**TASK ITEM**
Output the lines from the top of the entries below to the line with "(i.e. all sensors", both included, exactly and without pictures.

RECORDED INFORMATION below:

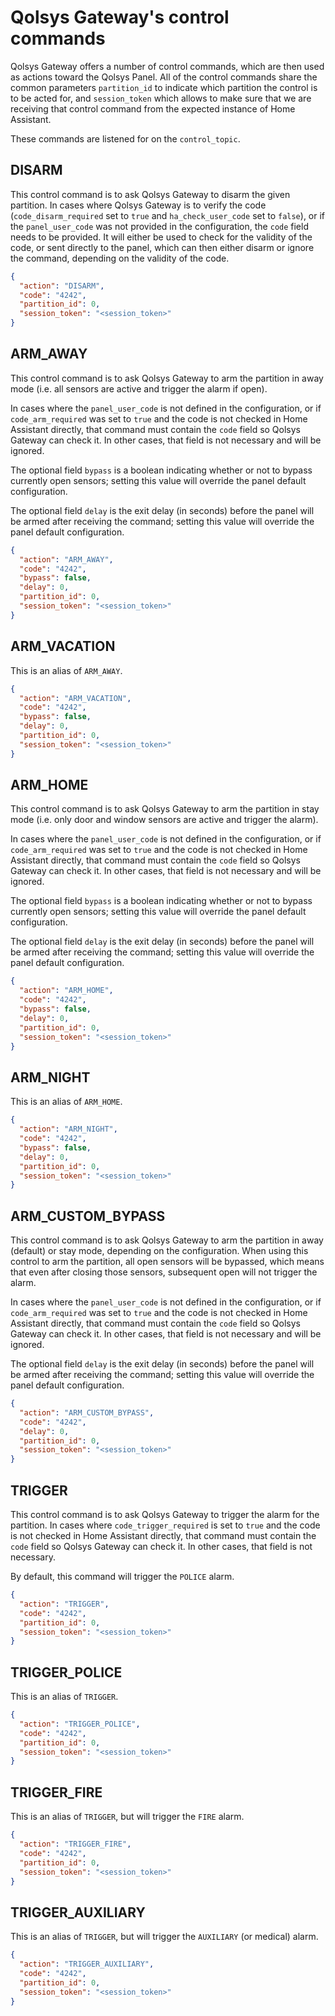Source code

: # Qolsys Gateway's control commands

Qolsys Gateway offers a number of control commands, which are then used as
actions toward the Qolsys Panel. All of the control commands share the common
parameters `partition_id` to indicate which partition the control is to be
acted for, and `session_token` which allows to make sure that we are receiving
that control command from the expected instance of Home Assistant.

These commands are listened for on the `control_topic`.


## DISARM

This control command is to ask Qolsys Gateway to disarm the given partition.
In cases where Qolsys Gateway is to verify the code (`code_disarm_required`
set to `true` and `ha_check_user_code` set to `false`), or if the
`panel_user_code` was not provided in the configuration, the `code` field
needs to be provided. It will either be used to check for the validity of
the code, or sent directly to the panel, which can then either disarm or
ignore the command, depending on the validity of the code.

```json
{
  "action": "DISARM",
  "code": "4242",
  "partition_id": 0,
  "session_token": "<session_token>"
}
```


## ARM_AWAY

This control command is to ask Qolsys Gateway to arm the partition in away mode
(i.e. all sensors are active and trigger the alarm if open).

In cases where the `panel_user_code` is not defined in the configuration, or
if `code_arm_required` was set to `true` and the code is not checked in
Home Assistant directly, that command must contain the `code` field so Qolsys
Gateway can check it. In other cases, that field is not necessary and will be
ignored.

The optional field `bypass` is a boolean indicating whether or not to bypass
currently open sensors; setting this value will override the panel default
configuration.

The optional field `delay` is the exit delay (in seconds) before the panel
will be armed after receiving the command; setting this value will override
the panel default configuration.

```json
{
  "action": "ARM_AWAY",
  "code": "4242",
  "bypass": false,
  "delay": 0,
  "partition_id": 0,
  "session_token": "<session_token>"
}
```


## ARM_VACATION

This is an alias of `ARM_AWAY`.

```json
{
  "action": "ARM_VACATION",
  "code": "4242",
  "bypass": false,
  "delay": 0,
  "partition_id": 0,
  "session_token": "<session_token>"
}
```


## ARM_HOME

This control command is to ask Qolsys Gateway to arm the partition in stay mode
(i.e. only door and window sensors are active and trigger the alarm).

In cases where the `panel_user_code` is not defined in the configuration, or
if `code_arm_required` was set to `true` and the code is not checked in
Home Assistant directly, that command must contain the `code` field so Qolsys
Gateway can check it. In other cases, that field is not necessary and will be
ignored.

The optional field `bypass` is a boolean indicating whether or not to bypass
currently open sensors; setting this value will override the panel default
configuration.

The optional field `delay` is the exit delay (in seconds) before the panel
will be armed after receiving the command; setting this value will override
the panel default configuration.

```json
{
  "action": "ARM_HOME",
  "code": "4242",
  "bypass": false,
  "delay": 0,
  "partition_id": 0,
  "session_token": "<session_token>"
}
```


## ARM_NIGHT

This is an alias of `ARM_HOME`.

```json
{
  "action": "ARM_NIGHT",
  "code": "4242",
  "bypass": false,
  "delay": 0,
  "partition_id": 0,
  "session_token": "<session_token>"
}
```


## ARM_CUSTOM_BYPASS

This control command is to ask Qolsys Gateway to arm the partition in away
(default) or stay mode, depending on the configuration. When using this
control to arm the partition, all open sensors will be bypassed, which means
that even after closing those sensors, subsequent open will not trigger the
alarm.

In cases where the `panel_user_code` is not defined in the configuration, or
if `code_arm_required` was set to `true` and the code is not checked in
Home Assistant directly, that command must contain the `code` field so Qolsys
Gateway can check it. In other cases, that field is not necessary and will be
ignored.

The optional field `delay` is the exit delay (in seconds) before the panel
will be armed after receiving the command; setting this value will override
the panel default configuration.

```json
{
  "action": "ARM_CUSTOM_BYPASS",
  "code": "4242",
  "delay": 0,
  "partition_id": 0,
  "session_token": "<session_token>"
}
```


## TRIGGER

This control command is to ask Qolsys Gateway to trigger the alarm for the
partition. In cases where `code_trigger_required` is set to `true` and the
code is not checked in Home Assistant directly, that command must contain
the `code` field so Qolsys Gateway can check it. In other cases, that field
is not necessary.

By default, this command will trigger the `POLICE` alarm.

```json
{
  "action": "TRIGGER",
  "code": "4242",
  "partition_id": 0,
  "session_token": "<session_token>"
}
```


## TRIGGER_POLICE

This is an alias of `TRIGGER`.

```json
{
  "action": "TRIGGER_POLICE",
  "code": "4242",
  "partition_id": 0,
  "session_token": "<session_token>"
}
```


## TRIGGER_FIRE

This is an alias of `TRIGGER`, but will trigger the `FIRE` alarm.

```json
{
  "action": "TRIGGER_FIRE",
  "code": "4242",
  "partition_id": 0,
  "session_token": "<session_token>"
}
```


## TRIGGER_AUXILIARY

This is an alias of `TRIGGER`, but will trigger the `AUXILIARY` (or medical) alarm.

```json
{
  "action": "TRIGGER_AUXILIARY",
  "code": "4242",
  "partition_id": 0,
  "session_token": "<session_token>"
}
```

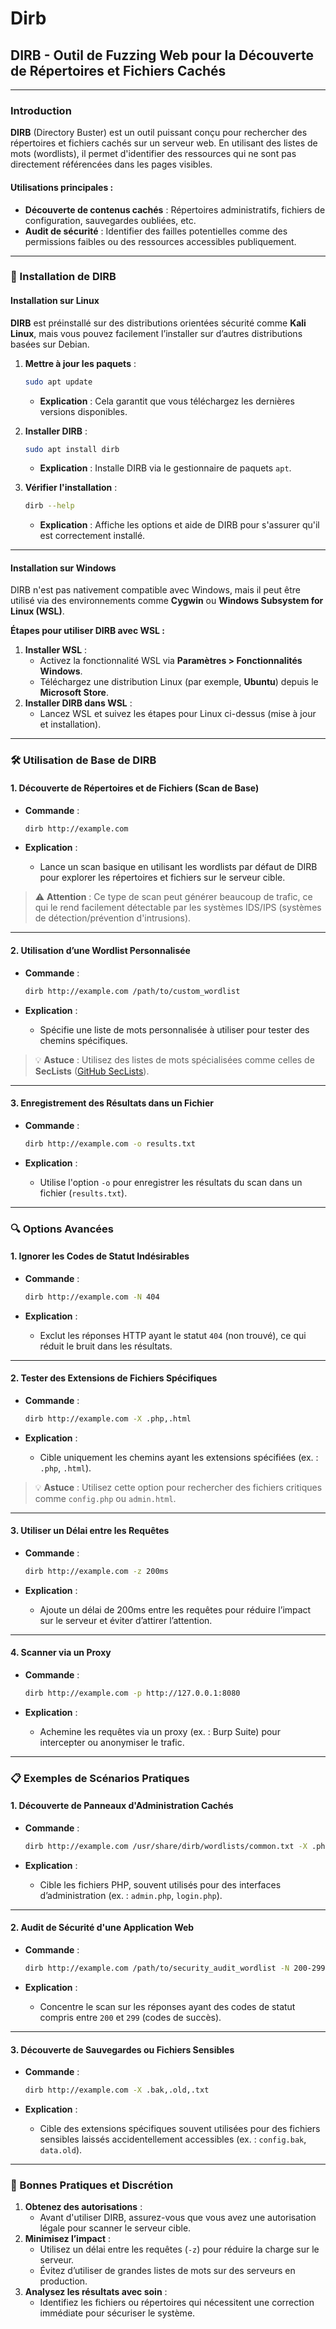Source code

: # Dirb

## DIRB - Outil de Fuzzing Web pour la Découverte de Répertoires et Fichiers Cachés

***

### Introduction

**DIRB** (Directory Buster) est un outil puissant conçu pour rechercher des répertoires et fichiers cachés sur un serveur web. En utilisant des listes de mots (wordlists), il permet d'identifier des ressources qui ne sont pas directement référencées dans les pages visibles.

#### Utilisations principales :

* **Découverte de contenus cachés** : Répertoires administratifs, fichiers de configuration, sauvegardes oubliées, etc.
* **Audit de sécurité** : Identifier des failles potentielles comme des permissions faibles ou des ressources accessibles publiquement.

***

### 🚀 Installation de DIRB

#### Installation sur Linux

**DIRB** est préinstallé sur des distributions orientées sécurité comme **Kali Linux**, mais vous pouvez facilement l’installer sur d’autres distributions basées sur Debian.

1.  **Mettre à jour les paquets** :

    ```bash
    sudo apt update
    ```

    * **Explication** : Cela garantit que vous téléchargez les dernières versions disponibles.
2.  **Installer DIRB** :

    ```bash
    sudo apt install dirb
    ```

    * **Explication** : Installe DIRB via le gestionnaire de paquets `apt`.
3.  **Vérifier l'installation** :

    ```bash
    dirb --help
    ```

    * **Explication** : Affiche les options et aide de DIRB pour s'assurer qu'il est correctement installé.

***

#### Installation sur Windows

DIRB n'est pas nativement compatible avec Windows, mais il peut être utilisé via des environnements comme **Cygwin** ou **Windows Subsystem for Linux (WSL)**.

**Étapes pour utiliser DIRB avec WSL :**

1. **Installer WSL** :
   * Activez la fonctionnalité WSL via **Paramètres > Fonctionnalités Windows**.
   * Téléchargez une distribution Linux (par exemple, **Ubuntu**) depuis le **Microsoft Store**.
2. **Installer DIRB dans WSL** :
   * Lancez WSL et suivez les étapes pour Linux ci-dessus (mise à jour et installation).

***

### 🛠️ Utilisation de Base de DIRB

#### 1. Découverte de Répertoires et de Fichiers (Scan de Base)

*   **Commande** :

    ```bash
    dirb http://example.com
    ```
* **Explication** :
  * Lance un scan basique en utilisant les wordlists par défaut de DIRB pour explorer les répertoires et fichiers sur le serveur cible.

> ⚠️ **Attention** : Ce type de scan peut générer beaucoup de trafic, ce qui le rend facilement détectable par les systèmes IDS/IPS (systèmes de détection/prévention d'intrusions).

***

#### 2. Utilisation d’une Wordlist Personnalisée

*   **Commande** :

    ```bash
    dirb http://example.com /path/to/custom_wordlist
    ```
* **Explication** :
  * Spécifie une liste de mots personnalisée à utiliser pour tester des chemins spécifiques.

> 💡 **Astuce** : Utilisez des listes de mots spécialisées comme celles de **SecLists** ([GitHub SecLists](https://github.com/danielmiessler/SecLists)).

***

#### 3. Enregistrement des Résultats dans un Fichier

*   **Commande** :

    ```bash
    dirb http://example.com -o results.txt
    ```
* **Explication** :
  * Utilise l'option `-o` pour enregistrer les résultats du scan dans un fichier (`results.txt`).

***

### 🔍 Options Avancées

#### 1. Ignorer les Codes de Statut Indésirables

*   **Commande** :

    ```bash
    dirb http://example.com -N 404
    ```
* **Explication** :
  * Exclut les réponses HTTP ayant le statut `404` (non trouvé), ce qui réduit le bruit dans les résultats.

***

#### 2. Tester des Extensions de Fichiers Spécifiques

*   **Commande** :

    ```bash
    dirb http://example.com -X .php,.html
    ```
* **Explication** :
  * Cible uniquement les chemins ayant les extensions spécifiées (ex. : `.php`, `.html`).

> 💡 **Astuce** : Utilisez cette option pour rechercher des fichiers critiques comme `config.php` ou `admin.html`.

***

#### 3. Utiliser un Délai entre les Requêtes

*   **Commande** :

    ```bash
    dirb http://example.com -z 200ms
    ```
* **Explication** :
  * Ajoute un délai de 200ms entre les requêtes pour réduire l’impact sur le serveur et éviter d’attirer l’attention.

***

#### 4. Scanner via un Proxy

*   **Commande** :

    ```bash
    dirb http://example.com -p http://127.0.0.1:8080
    ```
* **Explication** :
  * Achemine les requêtes via un proxy (ex. : Burp Suite) pour intercepter ou anonymiser le trafic.

***

### 📋 Exemples de Scénarios Pratiques

#### 1. Découverte de Panneaux d'Administration Cachés

*   **Commande** :

    ```bash
    dirb http://example.com /usr/share/dirb/wordlists/common.txt -X .php
    ```
* **Explication** :
  * Cible les fichiers PHP, souvent utilisés pour des interfaces d’administration (ex. : `admin.php`, `login.php`).

***

#### 2. Audit de Sécurité d'une Application Web

*   **Commande** :

    ```bash
    dirb http://example.com /path/to/security_audit_wordlist -N 200-299
    ```
* **Explication** :
  * Concentre le scan sur les réponses ayant des codes de statut compris entre `200` et `299` (codes de succès).

***

#### 3. Découverte de Sauvegardes ou Fichiers Sensibles

*   **Commande** :

    ```bash
    dirb http://example.com -X .bak,.old,.txt
    ```
* **Explication** :
  * Cible des extensions spécifiques souvent utilisées pour des fichiers sensibles laissés accidentellement accessibles (ex. : `config.bak`, `data.old`).

***

### 📖 Bonnes Pratiques et Discrétion

1. **Obtenez des autorisations** :
   * Avant d'utiliser DIRB, assurez-vous que vous avez une autorisation légale pour scanner le serveur cible.
2. **Minimisez l’impact** :
   * Utilisez un délai entre les requêtes (`-z`) pour réduire la charge sur le serveur.
   * Évitez d’utiliser de grandes listes de mots sur des serveurs en production.
3. **Analysez les résultats avec soin** :
   * Identifiez les fichiers ou répertoires qui nécessitent une correction immédiate pour sécuriser le système.
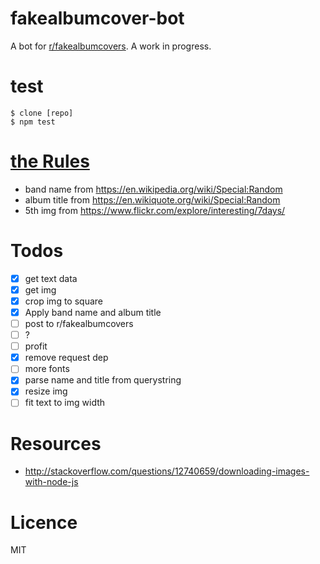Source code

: # fakealbumcover-bot
A bot for [r/fakealbumcovers](https://www.reddit.com/r/fakealbumcovers/). A work in progress.

# test
```
$ clone [repo]
$ npm test
```

# [the Rules](http://i.imgur.com/tbVr3WT.jpg)
- band name from https://en.wikipedia.org/wiki/Special:Random
- album title from https://en.wikiquote.org/wiki/Special:Random
- 5th img from https://www.flickr.com/explore/interesting/7days/

# Todos
- [x] get text data
- [x] get img
- [x] crop img to square
- [x] Apply band name and album title
- [ ] post to r/fakealbumcovers
- [ ] ?
- [ ] profit
- [x] remove request dep
- [ ] more fonts
- [x] parse name and title from querystring
- [x] resize img
- [ ] fit text to img width

# Resources
- http://stackoverflow.com/questions/12740659/downloading-images-with-node-js

# Licence
MIT
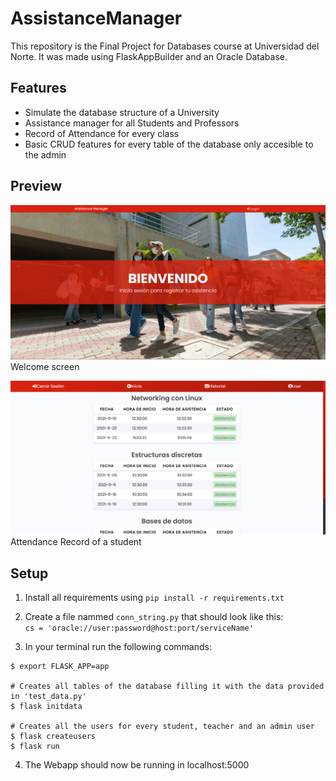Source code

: # AssistanceManager
This repository is the Final Project for Databases course at Universidad del Norte. It was made using FlaskAppBuilder and an Oracle Database.

## Features
- Simulate the database structure of a University
- Assistance manager for all Students and Professors
- Record of Attendance for every class
- Basic CRUD features for every table of the database only accesible to the admin

## Preview
![Welcome](extra/WelcomeScreen.png?raw=true "Welcome Screen")
Welcome screen



![History](extra/AssistanceHistory.png?raw=true "History")
Attendance Record of a student


## Setup

1. Install all requirements using `pip install -r requirements.txt`
2. Create a file nammed `conn_string.py` that should look like this:  
`cs = 'oracle://user:password@host:port/serviceName'`

4. In your terminal run the following commands:
```
$ export FLASK_APP=app

# Creates all tables of the database filling it with the data provided in 'test_data.py'
$ flask initdata

# Creates all the users for every student, teacher and an admin user
$ flask createusers
$ flask run
 ```
4. The Webapp should now be running in localhost:5000
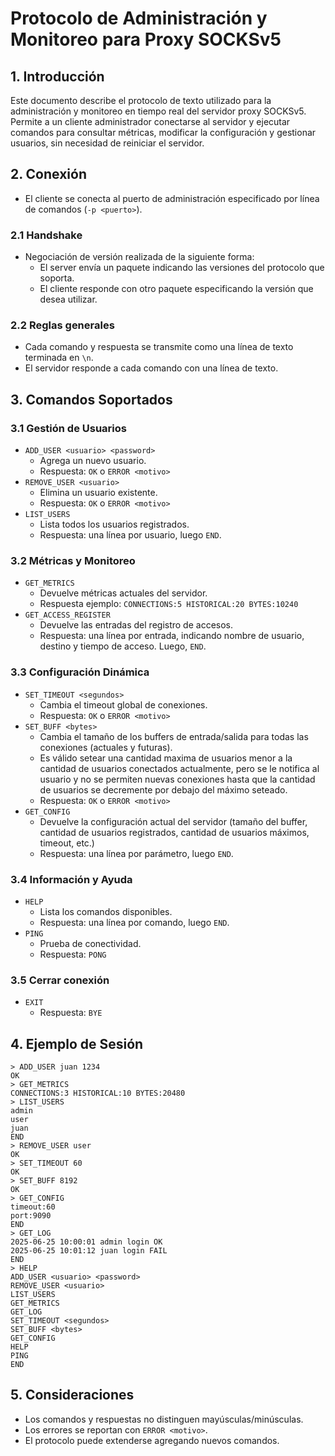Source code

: # Protocolo de Administración y Monitoreo para Proxy SOCKSv5

## 1. Introducción
Este documento describe el protocolo de texto utilizado para la administración y monitoreo en tiempo real del servidor proxy SOCKSv5. Permite a un cliente administrador conectarse al servidor y ejecutar comandos para consultar métricas, modificar la configuración y gestionar usuarios, sin necesidad de reiniciar el servidor.

## 2. Conexión
- El cliente se conecta al puerto de administración especificado por línea de comandos (`-p <puerto>`).

### 2.1 Handshake
- Negociación de versión realizada de la siguiente forma:
  - El server envía un paquete indicando las versiones del protocolo que soporta.
  - El cliente responde con otro paquete especificando la versión que desea utilizar.

### 2.2 Reglas generales
- Cada comando y respuesta se transmite como una línea de texto terminada en `\n`.
- El servidor responde a cada comando con una línea de texto.

## 3. Comandos Soportados

### 3.1 Gestión de Usuarios
- `ADD_USER <usuario> <password>`
  - Agrega un nuevo usuario.
  - Respuesta: `OK` o `ERROR <motivo>`
- `REMOVE_USER <usuario>`
  - Elimina un usuario existente.
  - Respuesta: `OK` o `ERROR <motivo>`
- `LIST_USERS`
  - Lista todos los usuarios registrados.
  - Respuesta: una línea por usuario, luego `END`.

### 3.2 Métricas y Monitoreo
- `GET_METRICS`
  - Devuelve métricas actuales del servidor.
  - Respuesta ejemplo: `CONNECTIONS:5 HISTORICAL:20 BYTES:10240`
- `GET_ACCESS_REGISTER`
  - Devuelve las entradas del registro de accesos.
  - Respuesta: una línea por entrada, indicando nombre de usuario, destino y tiempo de acceso. Luego, `END`.

### 3.3 Configuración Dinámica
- `SET_TIMEOUT <segundos>`
  - Cambia el timeout global de conexiones.
  - Respuesta: `OK` o `ERROR <motivo>`
- `SET_BUFF <bytes>`
  - Cambia el tamaño de los buffers de entrada/salida para todas las conexiones (actuales y futuras).
  - Es válido setear una cantidad maxima de usuarios menor a la cantidad de usuarios conectados 
    actualmente, pero se le notifica al usuario y no se permiten nuevas conexiones hasta que la cantidad 
    de usuarios se decremente por debajo del máximo seteado.
  - Respuesta: `OK` o `ERROR <motivo>`
- `GET_CONFIG`
  - Devuelve la configuración actual del servidor (tamaño del buffer, cantidad de usuarios registrados, 
    cantidad de usuarios máximos, timeout, etc.)
  - Respuesta: una línea por parámetro, luego `END`.

### 3.4 Información y Ayuda
- `HELP`
  - Lista los comandos disponibles.
  - Respuesta: una línea por comando, luego `END`.
- `PING`
  - Prueba de conectividad.
  - Respuesta: `PONG`

### 3.5 Cerrar conexión
- `EXIT`
  - Respuesta: `BYE`

## 4. Ejemplo de Sesión
```
> ADD_USER juan 1234
OK
> GET_METRICS
CONNECTIONS:3 HISTORICAL:10 BYTES:20480
> LIST_USERS
admin
user
juan
END
> REMOVE_USER user
OK
> SET_TIMEOUT 60
OK
> SET_BUFF 8192
OK
> GET_CONFIG
timeout:60
port:9090
END
> GET_LOG
2025-06-25 10:00:01 admin login OK
2025-06-25 10:01:12 juan login FAIL
END
> HELP
ADD_USER <usuario> <password>
REMOVE_USER <usuario>
LIST_USERS
GET_METRICS
GET_LOG
SET_TIMEOUT <segundos>
SET_BUFF <bytes>
GET_CONFIG
HELP
PING
END
```

## 5. Consideraciones
- Los comandos y respuestas no distinguen mayúsculas/minúsculas.
- Los errores se reportan con `ERROR <motivo>`.
- El protocolo puede extenderse agregando nuevos comandos.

End of RECORDED INFORMATION.

**TASK ANSWER**
Source code

: # Qolsys Gateway's control commands

Qolsys Gateway offers a number of control commands, which are then used as
actions toward the Qolsys Panel. All of the control commands share the common
parameters `partition_id` to indicate which partition the control is to be
acted for, and `session_token` which allows to make sure that we are receiving
that control command from the expected instance of Home Assistant.

These commands are listened for on the `control_topic`.


## DISARM

This control command is to ask Qolsys Gateway to disarm the given partition.
In cases where Qolsys Gateway is to verify the code (`code_disarm_required`
set to `true` and `ha_check_user_code` set to `false`), or if the
`panel_user_code` was not provided in the configuration, the `code` field
needs to be provided. It will either be used to check for the validity of
the code, or sent directly to the panel, which can then either disarm or
ignore the command, depending on the validity of the code.

```json
{
  "action": "DISARM",
  "code": "4242",
  "partition_id": 0,
  "session_token": "<session_token>"
}
```


## ARM_AWAY

This control command is to ask Qolsys Gateway to arm the partition in away mode
(i.e. all sensors are active and trigger the alarm if open).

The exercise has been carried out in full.